**Task brief**
In the data below, one line contains "Если $\lambda_1, \ldots, \lambda_k$, где" and a later one contains "0 & 0 & 0 & \ldots & \lambda & 1 \\". Print both, with every line between them, exactly and alone.

**** The records ****

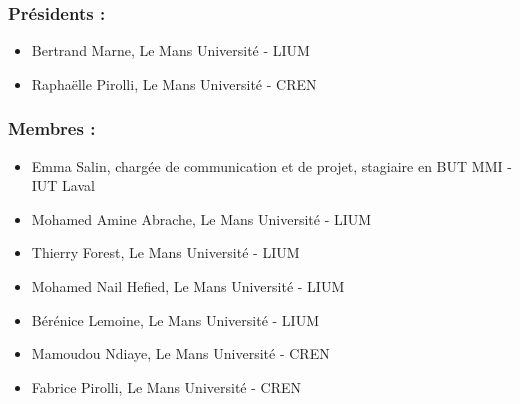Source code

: \subsubsection*{Présidents :}

\begin{itemize}
	\item[] Bertrand Marne, Le Mans Université - LIUM
	\item[] Raphaëlle Pirolli, Le Mans Université - CREN
\end{itemize}

\subsubsection*{Membres :}

\begin{itemize}
    \item[] Emma Salin, chargée de communication et de projet, stagiaire en BUT MMI - IUT Laval
    \item[] Mohamed Amine Abrache, Le Mans Université - LIUM
    \item[] Thierry Forest, Le Mans Université - LIUM
    \item[] Mohamed Nail Hefied, Le Mans Université - LIUM
    \item[] Bérénice Lemoine, Le Mans Université - LIUM
    \item[] Mamoudou Ndiaye,  Le Mans Université - CREN
    \item[] Fabrice Pirolli, Le Mans Université - CREN 
\end{itemize}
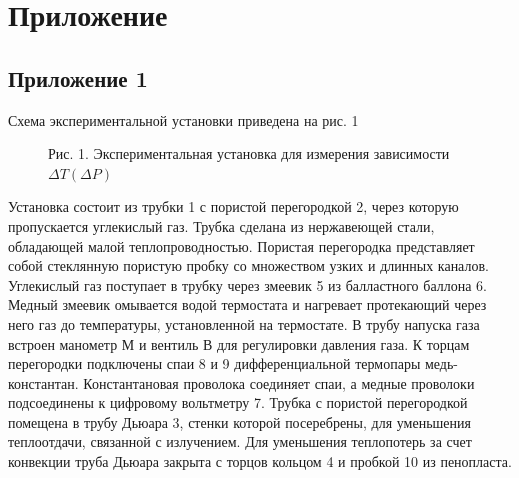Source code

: \section{Приложение} \label{Приложение}

\subsection{Приложение 1} \label{Приложение 1}
Схема экспериментальной установки приведена на рис. 1
\begin{figure}[ht]
    \begin{center}       
        Рис. 1. Экспериментальная установка для измерения зависимости $\Delta T(\Delta P)$
    \end{center}
\end{figure}

Установка состоит из трубки 1 с пористой перегородкой 2, через которую пропускается углекислый газ. Трубка сделана из нержавеющей стали, обладающей малой теплопроводностью. Пористая перегородка представляет собой стеклянную пористую пробку со множеством узких и длинных каналов. Углекислый газ поступает в трубку через змеевик 5 из балластного баллона 6. Медный змеевик омывается водой термостата и нагревает протекающий через него газ до температуры, установленной на термостате. В трубу напуска газа встроен манометр М и вентиль В для регулировки давления газа. К торцам перегородки подключены спаи 8 и 9 дифференциальной термопары медь-константан. Константановая проволока соединяет спаи, а медные проволоки подсоединены к цифровому вольтметру 7. Трубка с пористой перегородкой помещена в трубу Дьюара 3, стенки которой посеребрены, для уменьшения теплоотдачи, связанной с излучением. Для уменьшения теплопотерь за счет конвекции труба Дьюара закрыта с торцов кольцом 4 и пробкой 10 из пенопласта.

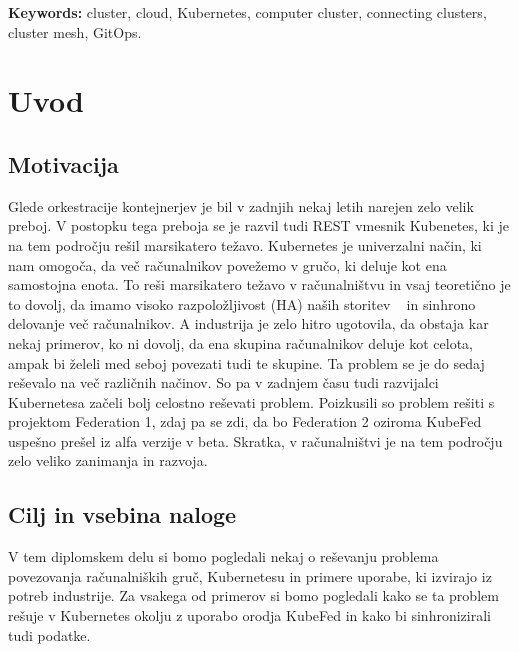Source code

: \documentclass[a4paper, 12pt]{book}
\newcommand{\tkeywordsEn}{cluster, cloud, Kubernetes, computer cluster, connecting clusters, cluster mesh, GitOps}
\newcommand{\clearemptydoublepage}{\newpage{\pagestyle{empty}\cleardoublepage}}
\begin{document}
\bigskip
\noindent\textbf{Keywords:} \tkeywordsEn.
\clearemptydoublepage
\mainmatter
\setcounter{page}{1}
\pagestyle{fancy}
\chapter{Uvod}
\label{uvod}
\section{Motivacija}
Glede orkestracije kontejnerjev je bil v zadnjih nekaj letih narejen zelo velik preboj. 
V postopku tega preboja se je razvil tudi REST vmesnik Kubenetes, ki je na tem področju rešil marsikatero težavo.
Kubernetes  je univerzalni način, ki nam omogoča, da več računalnikov povežemo v gručo, ki deluje kot ena samostojna enota. 
To reši marsikatero težavo v računalništvu in vsaj teoretično je to dovolj, da imamo visoko razpoložljivost (HA) naših storitev ~\cite{mastering-Kubernetes} in sinhrono delovanje več računalnikov.
A industrija je zelo hitro ugotovila, da obstaja kar nekaj primerov, ko ni dovolj, da ena skupina računalnikov deluje kot celota, ampak bi želeli med seboj povezati tudi te skupine.
Ta problem se je do sedaj reševalo na več različnih načinov.
So pa v zadnjem času tudi razvijalci Kubernetesa začeli bolj celostno reševati problem.
Poizkusili so problem rešiti s projektom Federation 1, zdaj pa se zdi, da bo Federation 2 oziroma KubeFed uspešno prešel iz alfa verzije v beta.
Skratka, v računalništvi je na tem področju zelo veliko zanimanja in razvoja.
\section{Cilj in vsebina naloge}
V tem diplomskem delu si bomo pogledali nekaj o reševanju problema povezovanja računalniških gruč, Kubernetesu in primere uporabe, ki izvirajo iz potreb industrije. 
Za vsakega od primerov si bomo pogledali kako se ta problem rešuje v Kubernetes okolju z uporabo orodja KubeFed in kako bi sinhronizirali tudi podatke.
\end{document}
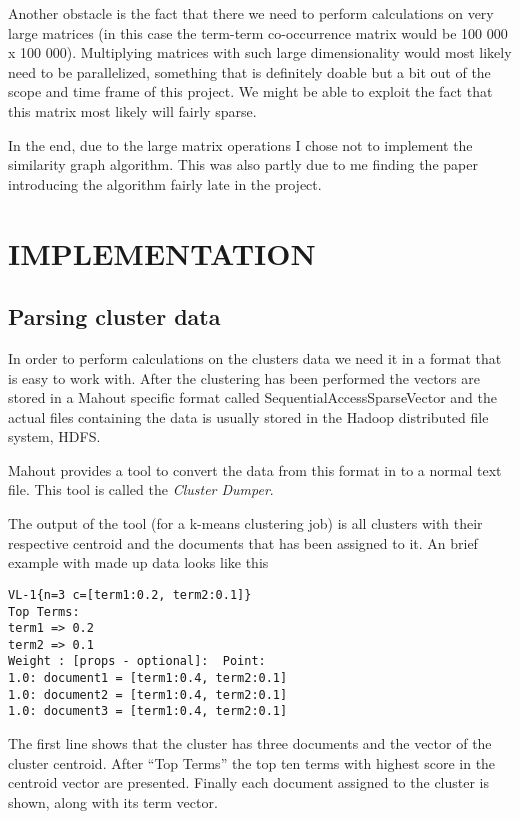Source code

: \documentclass[letterpaper, 10 pt, conference]{ieeeconf}
\begin{document}
Another obstacle is the fact that there we need to perform calculations on very
large matrices (in this case the term-term co-occurrence matrix would be 100 000
x 100 000). Multiplying matrices with such large dimensionality would most
likely need to be parallelized, something that is definitely doable but a bit
out of the scope and time frame of this project. We might be able to exploit the
fact that this matrix most likely will fairly sparse.

In the end, due to the large matrix operations I chose not to implement the
similarity graph algorithm. This was also partly due to me finding the paper
introducing the algorithm fairly late in the project.

\section{IMPLEMENTATION}

\subsection{Parsing cluster data}
In order to perform calculations on the clusters data we need it in a format
that is easy to work with. After the clustering has been performed the vectors
are stored in a Mahout specific format called SequentialAccessSparseVector and
the actual files containing the data is usually stored in the Hadoop distributed
file system, HDFS.

Mahout provides a tool to convert the data from this format in to a normal text
file. This tool is called the \textit{Cluster Dumper}.\cite{clusterdumper}

The output of the tool (for a k-means clustering job) is all clusters with their
respective centroid and the documents that has been assigned to it. An brief
example with made up data looks like this

\begin{verbatim}
VL-1{n=3 c=[term1:0.2, term2:0.1]}
Top Terms:
term1 => 0.2
term2 => 0.1
Weight : [props - optional]:  Point:
1.0: document1 = [term1:0.4, term2:0.1]
1.0: document2 = [term1:0.4, term2:0.1]
1.0: document3 = [term1:0.4, term2:0.1]
\end{verbatim}

The first line shows that the cluster has three documents and the vector of the
cluster centroid. After ``Top Terms'' the top ten terms with highest score in
the centroid vector are presented. Finally each document assigned to the cluster
is shown, along with its term vector.
\end{document}
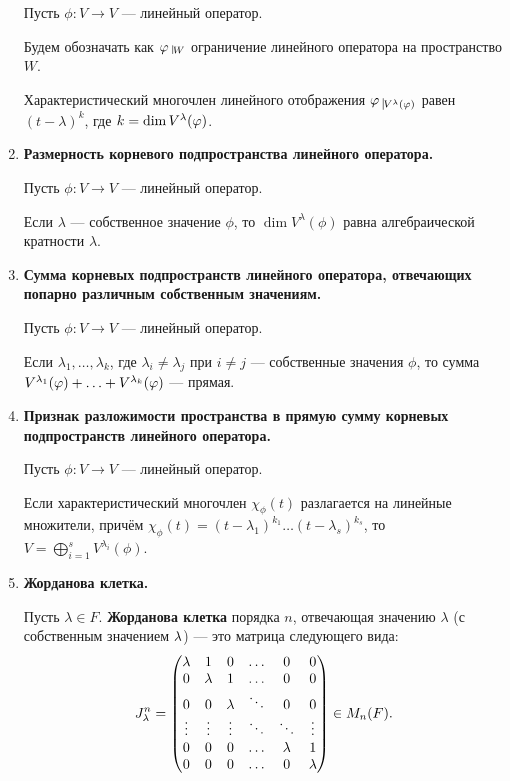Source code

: \begin{enumerate}
Пусть $\phi\colon V \rightarrow V$ --- линейный оператор.

Будем обозначать как $\phi \; \vline_{W}$ ограничение линейного оператора на пространство $W$.

Характеристический многочлен линейного отображения $\phi \; \vline_{V^{\lambda}(\phi)}$ равен $(t - \lambda)^{k}$, где $k \hm= \dim V^\l (\phi)$.

\item \textbf{Размерность корневого подпространства линейного оператора.}

Пусть $\phi\colon V \rightarrow V$ --- линейный оператор.

Если $\lambda$ --- собственное значение $\phi$, то $\dim{V^{\lambda}(\phi)}$ равна алгебраической кратности $\lambda$.

\item \textbf{Сумма корневых подпространств линейного оператора, отвечающих попарно различным собственным значениям.}

Пусть $\phi\colon V \rightarrow V$ --- линейный оператор.

Если $\lambda_1, \ldots, \lambda_k$, где $\lambda_i \neq \lambda_j$ при $i \neq j$ --- собственные значения $\phi$, то сумма $V^{\lambda_1}(\phi) + \ldots \hm+ V^{\lambda_k}(\phi)$ --- прямая.

\item \textbf{Признак разложимости пространства в прямую сумму корневых подпространств линейного оператора.}

Пусть $\phi\colon V \rightarrow V$ --- линейный оператор.

Если характеристический многочлен $\chi_\phi(t)$ разлагается на линейные множители, причём $\chi_\phi(t) = (t - \lambda_1)^{k_1}\ldots(t - \lambda_s)^{k_s}$, то $V = \bigoplus_{i = 1}^s  V^{\lambda_i}(\phi)$.

\item \textbf{Жорданова клетка.}

Пусть $\lambda \in F$. \textbf{Жорданова клетка} порядка $n$, отвечающая значению $\lambda$ (с собственным значением $\lambda $) --- это матрица следующего вида:
\begin{gather*}
J_\lambda^n = 
\begin{pmatrix}
\lambda & 1 & 0 & \ldots & 0 & 0 \\
0 & \lambda & 1 & \ldots & 0 & 0 \\
0 & 0 & \lambda & \ddots & 0 & 0 \\
\vdots & \vdots & \vdots & \ddots & \ddots & \vdots \\
0 & 0 & 0 & \ldots & \lambda & 1 \\
0 & 0 & 0 & \ldots & 0 & \lambda
\end{pmatrix} \in M_n(F).
\end{gather*}


\end{enumerate}
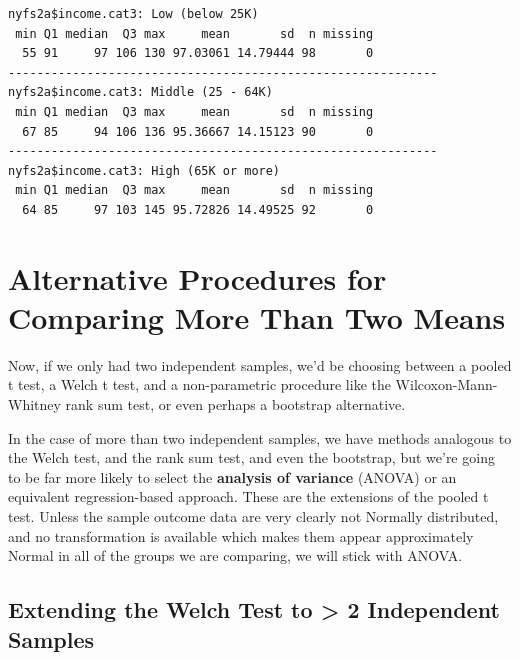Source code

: \documentclass[
]{book}
\newenvironment{Shaded}{\begin{snugshade}}{\end{snugshade}}
\newcommand{\KeywordTok}[1]{\textcolor[rgb]{0.13,0.29,0.53}{\textbf{#1}}}
\newcommand{\NormalTok}[1]{#1}
\newcommand{\OperatorTok}[1]{\textcolor[rgb]{0.81,0.36,0.00}{\textbf{#1}}}
\begin{document}
\begin{Shaded}
\end{Shaded}

\begin{verbatim}
nyfs2a$income.cat3: Low (below 25K)
 min Q1 median  Q3 max     mean       sd  n missing
  55 91     97 106 130 97.03061 14.79444 98       0
------------------------------------------------------------ 
nyfs2a$income.cat3: Middle (25 - 64K)
 min Q1 median  Q3 max     mean       sd  n missing
  67 85     94 106 136 95.36667 14.15123 90       0
------------------------------------------------------------ 
nyfs2a$income.cat3: High (65K or more)
 min Q1 median  Q3 max     mean       sd  n missing
  64 85     97 103 145 95.72826 14.49525 92       0
\end{verbatim}

\hypertarget{alternative-procedures-for-comparing-more-than-two-means}{%
\section{Alternative Procedures for Comparing More Than Two Means}\label{alternative-procedures-for-comparing-more-than-two-means}}

Now, if we only had two independent samples, we'd be choosing between a pooled t test, a Welch t test, and a non-parametric procedure like the Wilcoxon-Mann-Whitney rank sum test, or even perhaps a bootstrap alternative.

In the case of more than two independent samples, we have methods analogous to the Welch test, and the rank sum test, and even the bootstrap, but we're going to be far more likely to select the \textbf{analysis of variance} (ANOVA) or an equivalent regression-based approach. These are the extensions of the pooled t test. Unless the sample outcome data are very clearly not Normally distributed, and no transformation is available which makes them appear approximately Normal in all of the groups we are comparing, we will stick with ANOVA.

\hypertarget{extending-the-welch-test-to-2-independent-samples}{%
\subsection{Extending the Welch Test to \textgreater{} 2 Independent Samples}\label{extending-the-welch-test-to-2-independent-samples}}
\end{document}
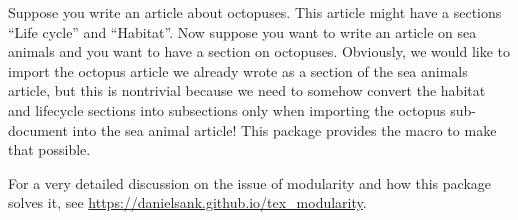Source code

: Suppose you write an article about octopuses.
This article might have a sections ``Life cycle'' and ``Habitat''.
Now suppose you want to write an article on sea animals and you want to have a section on octopuses.
Obviously, we would like to import the octopus article we already wrote as a section of the sea animals article, but this is nontrivial because we need to somehow convert the habitat and lifecycle sections into subsections only when importing the octopus sub-document into the sea animal article!
This package provides the  macro to make that possible.

For a very detailed discussion on the issue of modularity and how this package solves it, see \href{https://danielsank.github.io/tex_modularity/}{https://danielsank.github.io/tex\_modularity}.

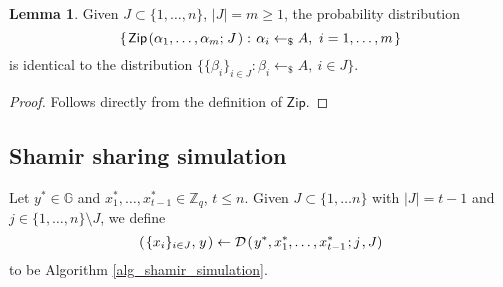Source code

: \documentclass[10pt, psamsfonts, reqno]{amsart}
\theoremstyle{definition}
\newtheorem{lemma}[thm]{Lemma}
\theoremstyle{remark}
\numberwithin{equation}{section}
\begin{document}
\begin{lemma}\label{zip_lemma}
Given $J \subset \{1, \dots, n\}$, $|J| = m \ge 1$,
the probability distribution
\vspace{5pt}
\begin{equation*}
\{\hspace{1pt}
\mathsf{Zip}\hspace{1pt}(
\alpha_1, \dots, \alpha_m;\hspace{1pt} J\hspace{1pt}):
\hspace{1pt}\alpha_i \leftarrow_\$ A,
\ i = 1, \dots, m
\hspace{1pt}\}
\vspace{5pt}
\end{equation*}
is identical to the distribution
$\{\{\beta_i\}_{i \in J}: \beta_i \leftarrow_\$ A,\ i \in J\}$.
\end{lemma}

\begin{proof}
Follows directly from the definition of $\mathsf{Zip}$.
\end{proof}

\subsection{Shamir sharing simulation}\label{section_shamir_sharing_simulation}

Let $y^* \in \mathbb{G}$ and
$x_1^*, \dots, x_{t-1}^* \in \mathbb{Z}_q$, $t \le n$.
Given $J \subset \{1, \dots n\}$ with $|J| = t-1$
and $j \in \{1, \dots, n\} \setminus J$,
we define
\vspace{5pt}
\begin{equation}\label{shamir_embedding_ref}
(\hspace{1pt}\{x_i\}_{i \in J},\hspace{1pt} y\hspace{1pt})
\leftarrow
\mathcal{D}\hspace{1pt}(
	\hspace{1pt}y^*,
	x_1^*, \dots, x_{t-1}^*
	\hspace{1pt};
	j\hspace{1pt},
	J
)
\vspace{0pt}
\end{equation}
to be Algorithm \ref{alg_shamir_simulation}.
\end{document}
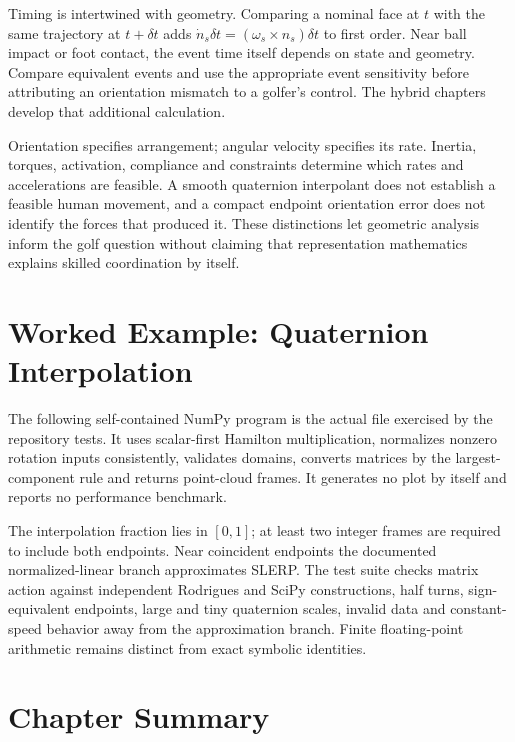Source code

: Timing is intertwined with geometry. Comparing a nominal face at $t$ with the same trajectory at $t+\delta t$ adds $\dot n_s\delta t=(\omega_s\times n_s)\delta t$ to first order. Near ball impact or foot contact, the event time itself depends on state and geometry. Compare equivalent events and use the appropriate event sensitivity before attributing an orientation mismatch to a golfer's control. The hybrid chapters develop that additional calculation.

Orientation specifies arrangement; angular velocity specifies its rate. Inertia, torques, activation, compliance and constraints determine which rates and accelerations are feasible. A smooth quaternion interpolant does not establish a feasible human movement, and a compact endpoint orientation error does not identify the forces that produced it. These distinctions let geometric analysis inform the golf question without claiming that representation mathematics explains skilled coordination by itself.

\section{Worked Example: Quaternion Interpolation}
\label{sec:python_example}

The following self-contained NumPy program is the actual file exercised by the repository tests. It uses scalar-first Hamilton multiplication, normalizes nonzero rotation inputs consistently, validates domains, converts matrices by the largest-component rule and returns point-cloud frames. It generates no plot by itself and reports no performance benchmark.



The interpolation fraction lies in $[0,1]$; at least two integer frames are required to include both endpoints. Near coincident endpoints the documented normalized-linear branch approximates SLERP. The test suite checks matrix action against independent Rodrigues and SciPy constructions, half turns, sign-equivalent endpoints, large and tiny quaternion scales, invalid data and constant-speed behavior away from the approximation branch. Finite floating-point arithmetic remains distinct from exact symbolic identities.

\section{Chapter Summary}
\label{sec:ch4_summary}

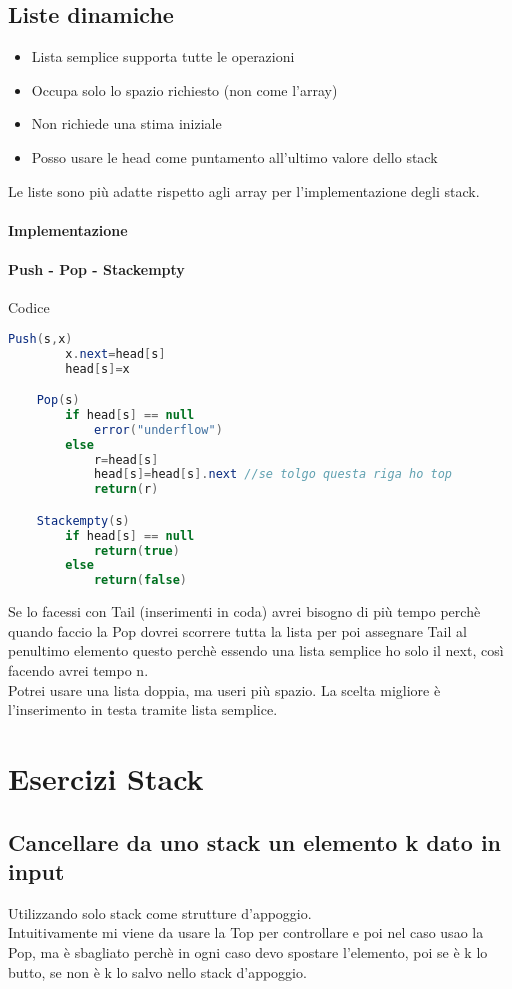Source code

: \subsection{Liste dinamiche}
\begin{itemize}
    \item Lista semplice supporta tutte le operazioni
    \item Occupa solo lo spazio richiesto (non come l'array)
    \item Non richiede una stima iniziale
    \item Posso usare le head come puntamento all'ultimo valore dello stack
\end{itemize}
Le liste sono più adatte rispetto agli array per l'implementazione degli stack.
\paragraph*{Implementazione}
\paragraph*{Push - Pop - Stackempty} Codice
\begin{lstlisting}[language=Java]
    Push(s,x)
        x.next=head[s]
        head[s]=x

    Pop(s)
        if head[s] == null
            error("underflow")
        else
            r=head[s]
            head[s]=head[s].next //se tolgo questa riga ho top
            return(r)

    Stackempty(s)
        if head[s] == null
            return(true)
        else
            return(false)
\end{lstlisting}
Se lo facessi con Tail (inserimenti in coda) avrei bisogno di più tempo perchè
quando faccio la Pop dovrei scorrere tutta la lista per poi assegnare Tail al penultimo elemento
questo perchè essendo una lista semplice ho solo il next, così facendo avrei tempo n.\\
Potrei usare una lista doppia, ma useri più spazio. La scelta migliore è
l'inserimento in testa tramite lista semplice.
\section{Esercizi Stack}
\subsection{Cancellare da uno stack un elemento k dato in input}
Utilizzando solo stack come strutture d'appoggio.\\
Intuitivamente mi viene da usare la Top per controllare e poi nel caso
usao la Pop, ma è sbagliato perchè in ogni caso devo spostare l'elemento,
poi se è k lo butto, se non è k lo salvo nello stack d'appoggio.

****

**Task output**
Если $\lambda_1, \ldots, \lambda_k$, где $\lambda_i \neq \lambda_j$ при $i \neq j$ --- собственные значения $\phi$, то сумма $V^{\lambda_1}(\phi) + \ldots \hm+ V^{\lambda_k}(\phi)$ --- прямая.

\item \textbf{Признак разложимости пространства в прямую сумму корневых подпространств линейного оператора.}

Пусть $\phi\colon V \rightarrow V$ --- линейный оператор.

Если характеристический многочлен $\chi_\phi(t)$ разлагается на линейные множители, причём $\chi_\phi(t) = (t - \lambda_1)^{k_1}\ldots(t - \lambda_s)^{k_s}$, то $V = \bigoplus_{i = 1}^s  V^{\lambda_i}(\phi)$.

\item \textbf{Жорданова клетка.}

Пусть $\lambda \in F$. \textbf{Жорданова клетка} порядка $n$, отвечающая значению $\lambda$ (с собственным значением $\lambda $) --- это матрица следующего вида:
\begin{gather*}
J_\lambda^n = 
\begin{pmatrix}
\lambda & 1 & 0 & \ldots & 0 & 0 \\
0 & \lambda & 1 & \ldots & 0 & 0 \\
0 & 0 & \lambda & \ddots & 0 & 0 \\
\vdots & \vdots & \vdots & \ddots & \ddots & \vdots \\
0 & 0 & 0 & \ldots & \lambda & 1 \\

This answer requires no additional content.